I asked a colleague to recommend a researcher in a specific area that’s too far for me to travel to and a little outside my area of expertise. He wasn’t able to give me the name of a researcher and, because we occasionally share attempts to be funny with each other, he included the following in his response:
Apparently your family has a long history of living in the middle of nowhere.
He was joking and occasionally likes to remind me that I live in the middle of nowhere and he does not. But his comment got me thinking about something that I had realized but never verbalized.
The majority of my direct-line ancestors did live in the middle of nowhere or at least somewhere fairly rural.

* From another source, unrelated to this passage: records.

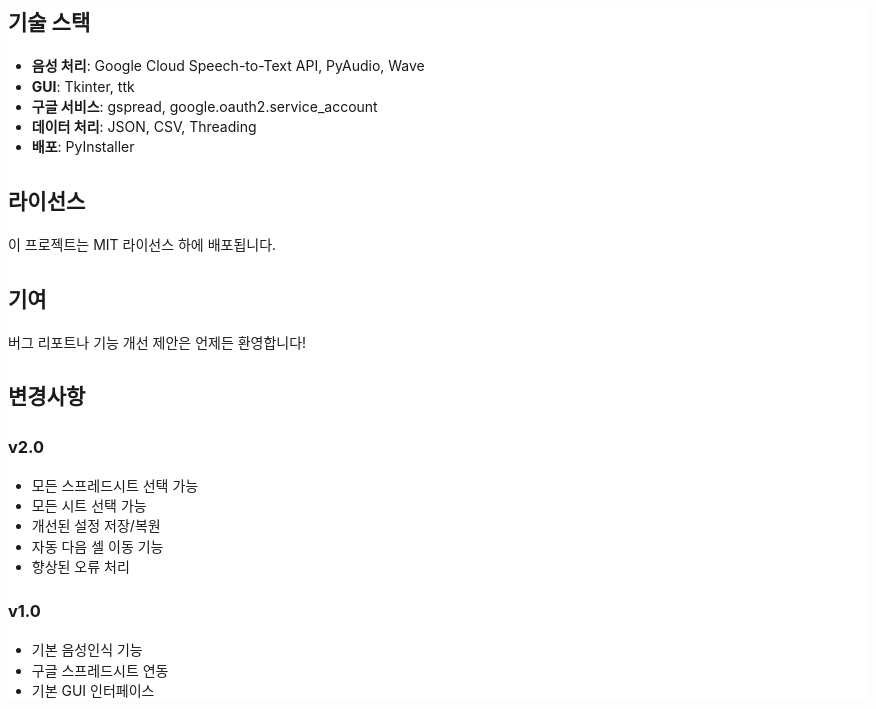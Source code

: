 ## 기술 스택

- **음성 처리**: Google Cloud Speech-to-Text API, PyAudio, Wave
- **GUI**: Tkinter, ttk
- **구글 서비스**: gspread, google.oauth2.service_account
- **데이터 처리**: JSON, CSV, Threading
- **배포**: PyInstaller

## 라이선스

이 프로젝트는 MIT 라이선스 하에 배포됩니다.

## 기여

버그 리포트나 기능 개선 제안은 언제든 환영합니다!

## 변경사항

### v2.0
- 모든 스프레드시트 선택 가능
- 모든 시트 선택 가능
- 개선된 설정 저장/복원
- 자동 다음 셀 이동 기능
- 향상된 오류 처리

### v1.0
- 기본 음성인식 기능
- 구글 스프레드시트 연동
- 기본 GUI 인터페이스
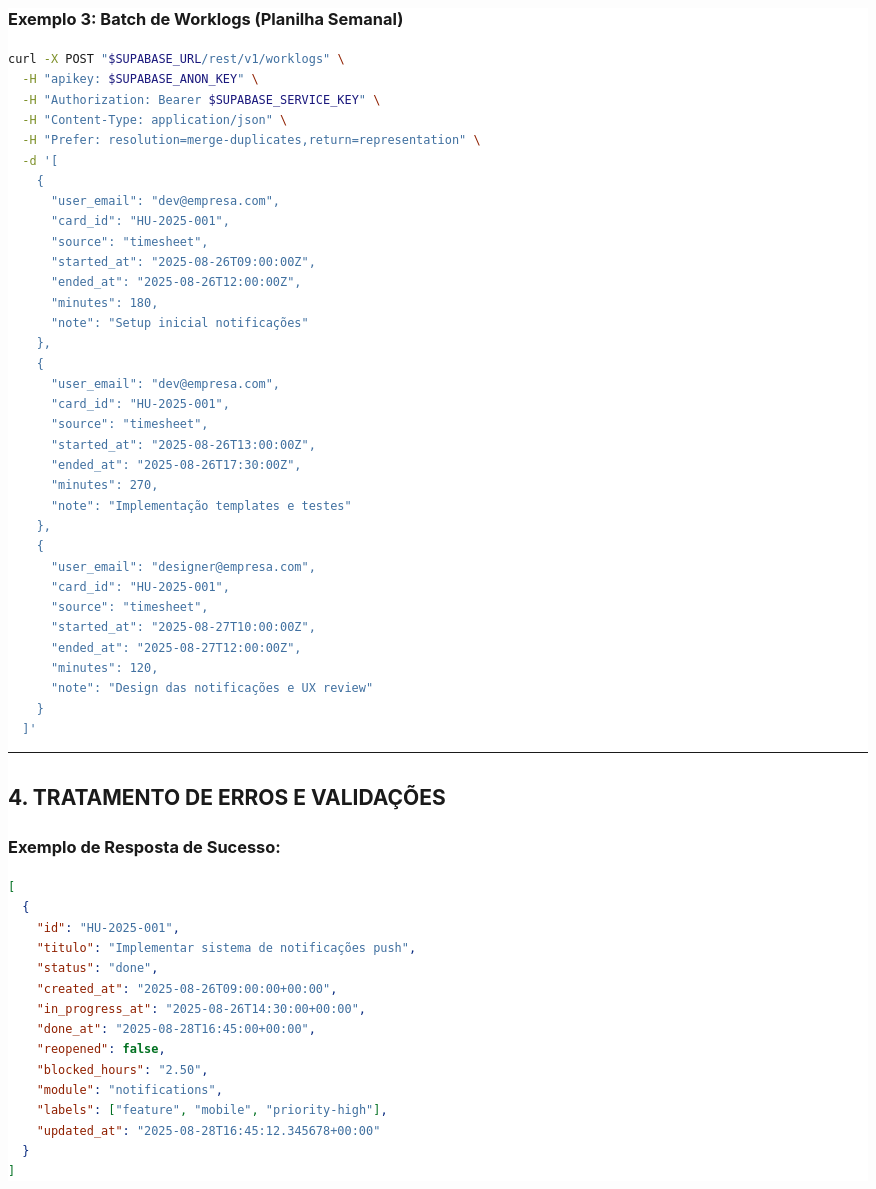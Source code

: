 ### Exemplo 3: Batch de Worklogs (Planilha Semanal)
```bash
curl -X POST "$SUPABASE_URL/rest/v1/worklogs" \
  -H "apikey: $SUPABASE_ANON_KEY" \
  -H "Authorization: Bearer $SUPABASE_SERVICE_KEY" \
  -H "Content-Type: application/json" \
  -H "Prefer: resolution=merge-duplicates,return=representation" \
  -d '[
    {
      "user_email": "dev@empresa.com",
      "card_id": "HU-2025-001",
      "source": "timesheet",
      "started_at": "2025-08-26T09:00:00Z",
      "ended_at": "2025-08-26T12:00:00Z",
      "minutes": 180,
      "note": "Setup inicial notificações"
    },
    {
      "user_email": "dev@empresa.com", 
      "card_id": "HU-2025-001",
      "source": "timesheet",
      "started_at": "2025-08-26T13:00:00Z",
      "ended_at": "2025-08-26T17:30:00Z",
      "minutes": 270,
      "note": "Implementação templates e testes"
    },
    {
      "user_email": "designer@empresa.com",
      "card_id": "HU-2025-001", 
      "source": "timesheet",
      "started_at": "2025-08-27T10:00:00Z",
      "ended_at": "2025-08-27T12:00:00Z",
      "minutes": 120,
      "note": "Design das notificações e UX review"
    }
  ]'
```

---

## 4. TRATAMENTO DE ERROS E VALIDAÇÕES

### Exemplo de Resposta de Sucesso:
```json
[
  {
    "id": "HU-2025-001",
    "titulo": "Implementar sistema de notificações push", 
    "status": "done",
    "created_at": "2025-08-26T09:00:00+00:00",
    "in_progress_at": "2025-08-26T14:30:00+00:00",
    "done_at": "2025-08-28T16:45:00+00:00",
    "reopened": false,
    "blocked_hours": "2.50",
    "module": "notifications",
    "labels": ["feature", "mobile", "priority-high"],
    "updated_at": "2025-08-28T16:45:12.345678+00:00"
  }
]
```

I won’t bore readers with a lengthy discussion of where my various families are from or where they settled, but will briefly summarize. My maternal ancestors all hail from a rural area of northern Germany where they had lived for generations. They settled in rural areas of Illinois and Nebraska in the mid-19th century. My paternal ancestors have been “rural dwellers” in the United States since at least the mid-18th century (for those who were in the United States). My paternal mid-19th century immigrants came from rural areas of Europe as well. We just are not city dwellers.
Except for a set of 3rd great-grandparents who spent two years in Cincinnati.
What changed for your ancestors when they moved from one place to another? What stayed the same (or relatively close)? For many of mine their occupation and way of life stayed the same. Some of their neighbors also stayed the same–if not initially, at least after a few years some of their former neighbors were their neighbors again. Thinking about what did and did not change for your migrating ancestors when they moved may at the very least give you some insight into their life in their new location. Determining what might have changed and what might have not changed may require learning more about the area and the time period than you currently know.
It may even cause you to let go of some assumptions you had about your ancestor and their life.
And that may help you solve your research problem.
Or maybe not.
If you don’t do it, you will never know.